:: Supplied records

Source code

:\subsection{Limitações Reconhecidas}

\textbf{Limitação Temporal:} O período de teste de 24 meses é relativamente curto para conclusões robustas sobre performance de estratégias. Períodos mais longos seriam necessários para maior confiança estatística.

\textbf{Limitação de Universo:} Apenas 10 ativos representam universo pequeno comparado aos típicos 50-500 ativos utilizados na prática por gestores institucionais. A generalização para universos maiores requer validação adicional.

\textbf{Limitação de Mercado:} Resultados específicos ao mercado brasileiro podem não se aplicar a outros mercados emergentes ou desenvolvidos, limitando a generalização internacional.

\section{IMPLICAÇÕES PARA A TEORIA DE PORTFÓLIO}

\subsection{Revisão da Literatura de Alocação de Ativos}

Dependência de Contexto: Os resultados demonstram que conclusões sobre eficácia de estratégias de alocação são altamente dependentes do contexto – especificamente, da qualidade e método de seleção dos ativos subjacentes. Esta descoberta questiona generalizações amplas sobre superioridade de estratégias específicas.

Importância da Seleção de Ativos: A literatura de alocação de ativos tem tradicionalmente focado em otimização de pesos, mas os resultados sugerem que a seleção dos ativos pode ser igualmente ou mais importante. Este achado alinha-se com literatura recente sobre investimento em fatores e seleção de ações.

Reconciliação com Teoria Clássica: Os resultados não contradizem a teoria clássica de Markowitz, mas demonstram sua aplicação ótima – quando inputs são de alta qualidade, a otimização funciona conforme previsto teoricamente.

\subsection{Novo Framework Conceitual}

::::
:: Supplied records

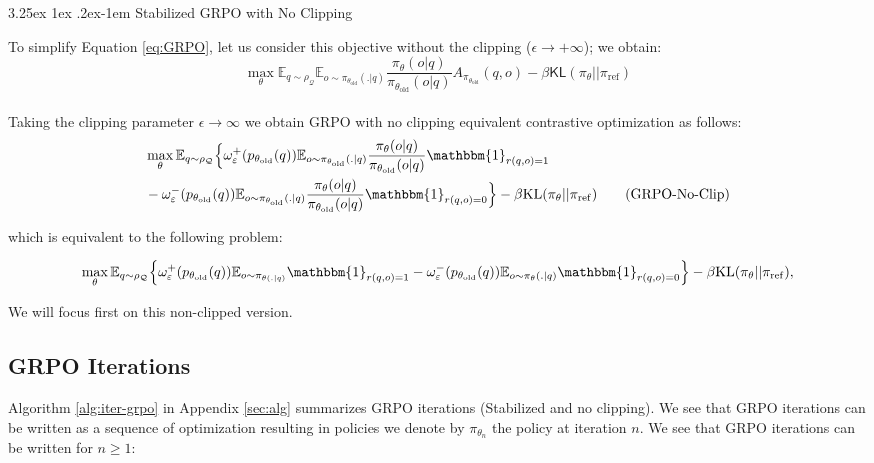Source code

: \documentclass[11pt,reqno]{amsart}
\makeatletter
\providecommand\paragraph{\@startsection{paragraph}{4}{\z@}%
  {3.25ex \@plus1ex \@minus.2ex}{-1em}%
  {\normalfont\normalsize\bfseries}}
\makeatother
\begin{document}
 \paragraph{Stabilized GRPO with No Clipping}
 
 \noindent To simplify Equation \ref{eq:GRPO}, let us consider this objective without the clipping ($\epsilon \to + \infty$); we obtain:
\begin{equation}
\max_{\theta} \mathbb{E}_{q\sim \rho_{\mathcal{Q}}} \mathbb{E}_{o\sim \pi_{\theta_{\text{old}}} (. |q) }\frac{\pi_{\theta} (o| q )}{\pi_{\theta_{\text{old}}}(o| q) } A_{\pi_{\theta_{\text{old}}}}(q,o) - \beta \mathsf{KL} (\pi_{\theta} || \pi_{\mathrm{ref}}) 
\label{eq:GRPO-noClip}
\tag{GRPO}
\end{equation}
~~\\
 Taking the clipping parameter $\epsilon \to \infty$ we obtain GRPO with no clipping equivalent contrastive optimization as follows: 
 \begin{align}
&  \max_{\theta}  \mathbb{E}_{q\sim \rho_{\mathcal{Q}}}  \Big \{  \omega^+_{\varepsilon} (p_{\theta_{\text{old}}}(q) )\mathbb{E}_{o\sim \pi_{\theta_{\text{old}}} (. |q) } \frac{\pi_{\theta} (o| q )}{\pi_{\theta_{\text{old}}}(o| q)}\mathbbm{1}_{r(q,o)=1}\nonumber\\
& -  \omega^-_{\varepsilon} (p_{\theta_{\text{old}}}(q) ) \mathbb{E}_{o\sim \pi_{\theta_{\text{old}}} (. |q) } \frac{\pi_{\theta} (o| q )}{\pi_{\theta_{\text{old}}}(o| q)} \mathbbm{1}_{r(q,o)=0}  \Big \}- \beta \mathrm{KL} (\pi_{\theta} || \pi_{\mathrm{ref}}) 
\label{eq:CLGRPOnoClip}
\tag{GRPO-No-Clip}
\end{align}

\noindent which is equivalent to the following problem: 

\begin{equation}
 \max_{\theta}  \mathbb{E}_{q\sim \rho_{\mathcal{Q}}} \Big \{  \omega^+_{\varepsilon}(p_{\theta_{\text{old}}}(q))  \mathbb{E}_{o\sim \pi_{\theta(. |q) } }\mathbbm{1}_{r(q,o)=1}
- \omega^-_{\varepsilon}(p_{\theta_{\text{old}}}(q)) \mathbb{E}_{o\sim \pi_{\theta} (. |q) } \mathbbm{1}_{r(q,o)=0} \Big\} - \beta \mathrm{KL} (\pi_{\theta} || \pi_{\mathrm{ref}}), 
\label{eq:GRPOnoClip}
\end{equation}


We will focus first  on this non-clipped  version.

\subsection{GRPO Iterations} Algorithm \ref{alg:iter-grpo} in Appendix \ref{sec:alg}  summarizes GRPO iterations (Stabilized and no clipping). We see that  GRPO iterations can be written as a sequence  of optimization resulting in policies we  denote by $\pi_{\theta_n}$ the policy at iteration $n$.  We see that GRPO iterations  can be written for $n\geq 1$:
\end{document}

::::
:: Supplied records

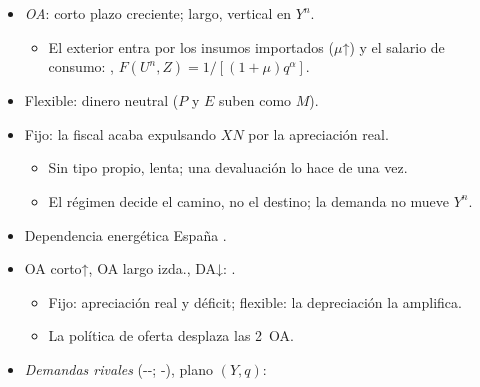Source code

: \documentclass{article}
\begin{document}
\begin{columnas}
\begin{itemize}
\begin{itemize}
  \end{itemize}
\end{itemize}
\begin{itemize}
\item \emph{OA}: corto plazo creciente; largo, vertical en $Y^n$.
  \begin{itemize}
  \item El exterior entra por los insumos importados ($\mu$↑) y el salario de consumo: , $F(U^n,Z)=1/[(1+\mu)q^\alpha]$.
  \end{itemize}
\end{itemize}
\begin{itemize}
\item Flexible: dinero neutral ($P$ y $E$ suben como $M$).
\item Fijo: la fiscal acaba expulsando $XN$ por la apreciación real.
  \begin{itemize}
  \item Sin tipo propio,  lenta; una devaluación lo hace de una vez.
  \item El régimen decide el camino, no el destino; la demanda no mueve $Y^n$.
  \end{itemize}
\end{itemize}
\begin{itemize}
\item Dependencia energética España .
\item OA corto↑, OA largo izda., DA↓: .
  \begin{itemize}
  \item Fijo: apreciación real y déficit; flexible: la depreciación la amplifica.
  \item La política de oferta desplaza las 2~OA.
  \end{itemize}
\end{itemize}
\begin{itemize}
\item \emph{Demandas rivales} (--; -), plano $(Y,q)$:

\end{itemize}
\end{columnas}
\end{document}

::::

■ **Work to be completed**
State the number of lines above that hold the word "Fijo", and say nothing else.

■ **Written reply**
2